[Codegen] Use linearize_index op when swapping slice and expand (#19730)

This PR replaces the affine.apply used for index computation in
`SwapExpandShapeWithSlicePattern` with an `affine.linearize_index` op.
This is a more canonical form, and will make CSE easier with index
computation generated by other similar patterns.

---------

Signed-off-by: Max Dawkins <max.dawkins@gmail.com>
diff --git a/compiler/src/iree/compiler/Codegen/Common/GPU/test/gpu_apply_tiling_level.mlir b/compiler/src/iree/compiler/Codegen/Common/GPU/test/gpu_apply_tiling_level.mlir
index 99a46be..8dfe361 100644
--- a/compiler/src/iree/compiler/Codegen/Common/GPU/test/gpu_apply_tiling_level.mlir
+++ b/compiler/src/iree/compiler/Codegen/Common/GPU/test/gpu_apply_tiling_level.mlir
@@ -433,8 +433,8 @@
 
 // THREAD-LABEL: func.func @swap_expand_shape_with_extract_slice
 //       THREAD:   scf.forall (%[[X:[A-Za-z0-9]+]], %[[Y:[A-Za-z0-9]+]], %[[Z:[A-Za-z0-9]+]])
-//       THREAD:     %[[APPLY:.+]] = affine.apply affine_map<(d0, d1, d2) -> (d0 + d1 * 30 + d2 * 10)>(%[[Z]], %[[X]], %[[Y]])
-//       THREAD:     %[[SLICE:.+]] = tensor.extract_slice %{{.*}}[%[[APPLY]]] [5] [1] : tensor<60xf32> to tensor<5xf32>
+//       THREAD:     %[[LINEAR_IDX:.+]] = affine.linearize_index disjoint [%[[X]], %[[Y]], %[[Z]]] by (2, 3, 10)
+//       THREAD:     %[[SLICE:.+]] = tensor.extract_slice %{{.*}}[%[[LINEAR_IDX]]] [5] [1] : tensor<60xf32> to tensor<5xf32>
 //       THREAD:     %[[EXPAND:.+]] = tensor.expand_shape %[[SLICE]] {{\[\[}}0, 1, 2]] output_shape [1, 1, 5]

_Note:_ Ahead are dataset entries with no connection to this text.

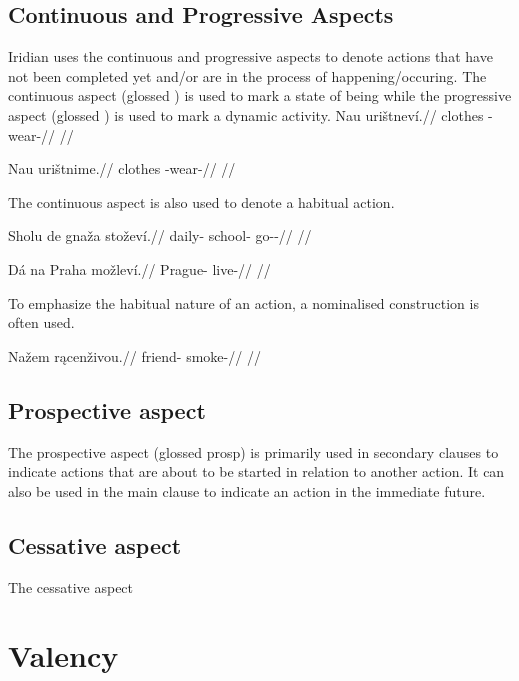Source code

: \subsection{Continuous and Progressive Aspects}
Iridian uses the continuous and progressive aspects to denote actions that have not been completed yet and/or are in the process of happening/occuring. The continuous aspect (glossed ) is used to mark a state of being while the progressive aspect (glossed ) is used to mark a dynamic activity.
\pex
\begingl
\gla Nau urištneví.//
\glb clothes \Refl{}-wear-//
\glft {} //
\endgl
\xe

\pex
\begingl
\gla Nau urištnime.//
\glb clothes \Refl{}-wear-//
\glft {} //
\endgl
\xe

The continuous aspect is also used to denote a habitual action.

\pex
\begingl
\gla Sholu de gnaža stoževí.//
\glb daily-\Ins{}  school-\Acc{} go-\Av{}-\Cont{}//
\glft {} //
\endgl
\xe

\pex
\begingl
\gla Dá na Praha možleví.//
\glb {} \Loc{} Prague-\Acc{} live-//
\glft {} //
\endgl
\xe

To emphasize the habitual nature of an action, a nominalised construction is often used.

\pex
\begingl
\gla Nažem r\k{a}cenživou.//
\glb friend-\First{}\Sg{} smoke-//
\glft {} //
\endgl
\xe

\subsection{Prospective aspect}
\par The prospective aspect (glossed {\sc prosp}) is primarily used in secondary clauses to indicate actions that are about to be started in relation to another action. It can also be used in the main clause to indicate an action in the immediate future.

\subsection{Cessative aspect}
The cessative aspect

\section{Valency}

 //       THREAD:     linalg.exp {{.*}} ins(%[[EXPAND]]
 
@@ -451,9 +451,10 @@
 }
 
 // THREAD-LABEL: func.func @swap_expand_shape_with_extract_slice_full_inner_dim
+//       THREAD:   %[[C0:.+]] = arith.constant 0 : index
 //       THREAD:   scf.forall (%[[X:[A-Za-z0-9]+]], %[[Y:[A-Za-z0-9]+]])

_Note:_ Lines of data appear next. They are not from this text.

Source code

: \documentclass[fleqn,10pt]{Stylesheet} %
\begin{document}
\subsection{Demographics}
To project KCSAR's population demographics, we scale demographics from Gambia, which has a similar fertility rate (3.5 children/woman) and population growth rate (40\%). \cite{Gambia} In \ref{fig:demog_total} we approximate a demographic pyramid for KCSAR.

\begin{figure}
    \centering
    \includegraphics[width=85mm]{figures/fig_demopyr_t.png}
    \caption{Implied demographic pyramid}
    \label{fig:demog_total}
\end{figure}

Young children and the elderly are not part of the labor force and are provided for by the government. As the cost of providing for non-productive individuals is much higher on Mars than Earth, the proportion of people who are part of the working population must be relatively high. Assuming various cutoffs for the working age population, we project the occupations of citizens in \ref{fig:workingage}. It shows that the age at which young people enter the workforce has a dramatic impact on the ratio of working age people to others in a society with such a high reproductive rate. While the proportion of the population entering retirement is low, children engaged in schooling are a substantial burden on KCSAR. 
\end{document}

-//       THREAD:     %[[APPLY:.+]] = affine.apply affine_map<(d0, d1) -> (d0 * 40 + d1 * 10)>(%[[X]], %[[Y]])
-//       THREAD:     %[[SLICE:.+]] = tensor.extract_slice %{{.*}}[%[[APPLY]]] [20] [1] : tensor<120xf32> to tensor<20xf32>
+//       THREAD:     %[[LINEAR_IDX:.+]] = affine.linearize_index disjoint [%[[X]], %[[Y]], %[[C0]]] by (3, 4, 10)

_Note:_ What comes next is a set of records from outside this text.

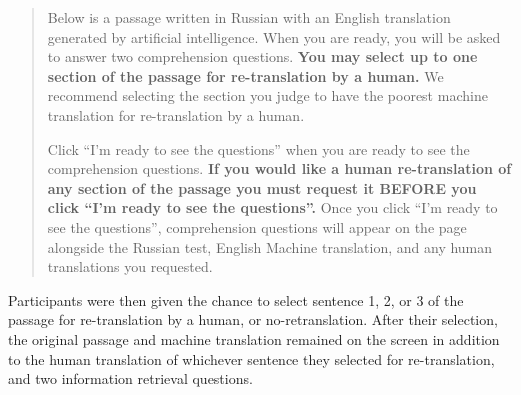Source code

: \begin{quote}
Below is a passage written in Russian with an English translation generated by artificial intelligence. When you are ready, you will be asked to answer two comprehension questions. \textbf{You may select up to one section of the passage for re-translation by a human.} We recommend selecting the section you judge to have the poorest machine translation for re-translation by a human. 

Click ``I’m ready to see the questions'' when you are ready to see the comprehension questions. \textbf{If you would like a human re-translation of any section of the passage you must request it BEFORE you click ``I’m ready to see the questions''.} Once you click ``I’m ready to see the questions'', comprehension questions will appear on the page alongside the Russian test, English Machine translation, and any human translations you requested.  
\end{quote}

Participants were then given the chance to select sentence 1, 2, or 3 of the passage for re-translation by a human, or no-retranslation. After their selection, the original passage and machine translation remained on the screen in addition to the human translation of whichever sentence they selected for re-translation, and two information retrieval questions. 

\begin{table}[]
\caption{N for each condition. }
\label{tab:exp_N}
\end{table}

+//       THREAD:     %[[SLICE:.+]] = tensor.extract_slice %{{.*}}[%[[LINEAR_IDX]]] [20] [1] : tensor<120xf32> to tensor<20xf32>
 //       THREAD:     %[[EXPAND:.+]] = tensor.expand_shape %[[SLICE]] {{\[\[}}0, 1, 2]] output_shape [1, 2, 10]
 //       THREAD:     linalg.exp {{.*}} ins(%[[EXPAND]]
 
@@ -488,10 +489,11 @@
 }
 
 // THREAD-LABEL: func.func @swap_expand_shape_with_extract_slice_multiple_expanded_dims
+//       THREAD:   %[[C0:.+]] = arith.constant 0 : index
 //       THREAD:   scf.forall (%[[ID0:[A-Za-z0-9]+]], %[[ID1:[A-Za-z0-9]+]], %[[ID2:[A-Za-z0-9]+]], %[[ID3:[A-Za-z0-9]+]])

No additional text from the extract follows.